*** Opening RECORDS FOR THE TASK ***

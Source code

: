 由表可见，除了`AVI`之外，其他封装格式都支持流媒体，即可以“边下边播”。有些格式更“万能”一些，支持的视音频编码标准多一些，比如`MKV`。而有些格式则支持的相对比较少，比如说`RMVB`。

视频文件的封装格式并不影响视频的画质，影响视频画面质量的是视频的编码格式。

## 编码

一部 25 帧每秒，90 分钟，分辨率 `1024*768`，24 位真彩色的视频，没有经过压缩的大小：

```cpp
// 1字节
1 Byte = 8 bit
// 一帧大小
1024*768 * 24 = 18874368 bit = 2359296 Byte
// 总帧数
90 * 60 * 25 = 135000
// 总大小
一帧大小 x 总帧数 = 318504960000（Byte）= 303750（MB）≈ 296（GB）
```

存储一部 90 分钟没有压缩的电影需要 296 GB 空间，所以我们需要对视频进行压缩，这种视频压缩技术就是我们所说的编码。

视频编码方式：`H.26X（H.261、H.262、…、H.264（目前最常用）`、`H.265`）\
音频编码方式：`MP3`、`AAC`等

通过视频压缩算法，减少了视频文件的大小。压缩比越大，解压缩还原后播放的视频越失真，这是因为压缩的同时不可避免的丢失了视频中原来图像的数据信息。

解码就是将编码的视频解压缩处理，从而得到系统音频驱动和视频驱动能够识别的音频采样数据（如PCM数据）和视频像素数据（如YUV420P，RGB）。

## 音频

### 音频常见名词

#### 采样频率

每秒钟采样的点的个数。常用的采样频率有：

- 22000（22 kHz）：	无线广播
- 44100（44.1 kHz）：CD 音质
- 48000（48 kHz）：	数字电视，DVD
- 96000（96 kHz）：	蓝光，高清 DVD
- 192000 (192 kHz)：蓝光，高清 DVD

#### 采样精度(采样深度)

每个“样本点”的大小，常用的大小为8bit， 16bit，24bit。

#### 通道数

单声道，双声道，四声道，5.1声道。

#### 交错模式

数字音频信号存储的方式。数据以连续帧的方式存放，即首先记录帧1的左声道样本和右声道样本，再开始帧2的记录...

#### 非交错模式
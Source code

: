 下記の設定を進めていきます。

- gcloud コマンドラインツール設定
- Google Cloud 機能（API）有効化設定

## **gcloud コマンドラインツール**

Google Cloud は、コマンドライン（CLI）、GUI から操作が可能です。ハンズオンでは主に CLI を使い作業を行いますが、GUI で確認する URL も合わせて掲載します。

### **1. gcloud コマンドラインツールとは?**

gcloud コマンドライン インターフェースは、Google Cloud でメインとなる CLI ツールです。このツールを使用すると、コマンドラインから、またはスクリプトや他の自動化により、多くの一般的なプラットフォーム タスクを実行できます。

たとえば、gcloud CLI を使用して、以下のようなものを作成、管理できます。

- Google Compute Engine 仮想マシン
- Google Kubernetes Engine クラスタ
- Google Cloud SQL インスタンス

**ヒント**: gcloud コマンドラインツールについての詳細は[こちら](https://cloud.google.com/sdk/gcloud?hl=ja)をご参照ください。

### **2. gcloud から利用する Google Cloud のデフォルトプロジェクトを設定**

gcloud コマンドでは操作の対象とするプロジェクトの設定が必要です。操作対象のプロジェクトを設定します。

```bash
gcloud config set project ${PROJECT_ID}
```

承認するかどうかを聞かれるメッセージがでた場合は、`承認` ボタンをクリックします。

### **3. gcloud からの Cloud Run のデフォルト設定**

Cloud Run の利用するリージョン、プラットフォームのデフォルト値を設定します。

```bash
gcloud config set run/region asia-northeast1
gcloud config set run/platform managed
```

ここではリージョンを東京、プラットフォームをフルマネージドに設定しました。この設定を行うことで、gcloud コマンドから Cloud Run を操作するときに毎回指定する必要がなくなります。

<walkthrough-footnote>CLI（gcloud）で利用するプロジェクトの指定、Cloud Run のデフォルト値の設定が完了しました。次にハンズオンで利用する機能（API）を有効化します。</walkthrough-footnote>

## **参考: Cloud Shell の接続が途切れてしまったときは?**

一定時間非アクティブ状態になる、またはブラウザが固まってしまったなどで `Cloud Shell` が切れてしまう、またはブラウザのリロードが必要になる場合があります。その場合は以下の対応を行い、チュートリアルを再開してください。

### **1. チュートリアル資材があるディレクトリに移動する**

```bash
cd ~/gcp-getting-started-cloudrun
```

*** Closing RECORDS FOR THE TASK ***

The required reply is the count of lines in the entries above where the string "Engine" appears, and nothing more.

* [EXERCISE OUTPUT]:
2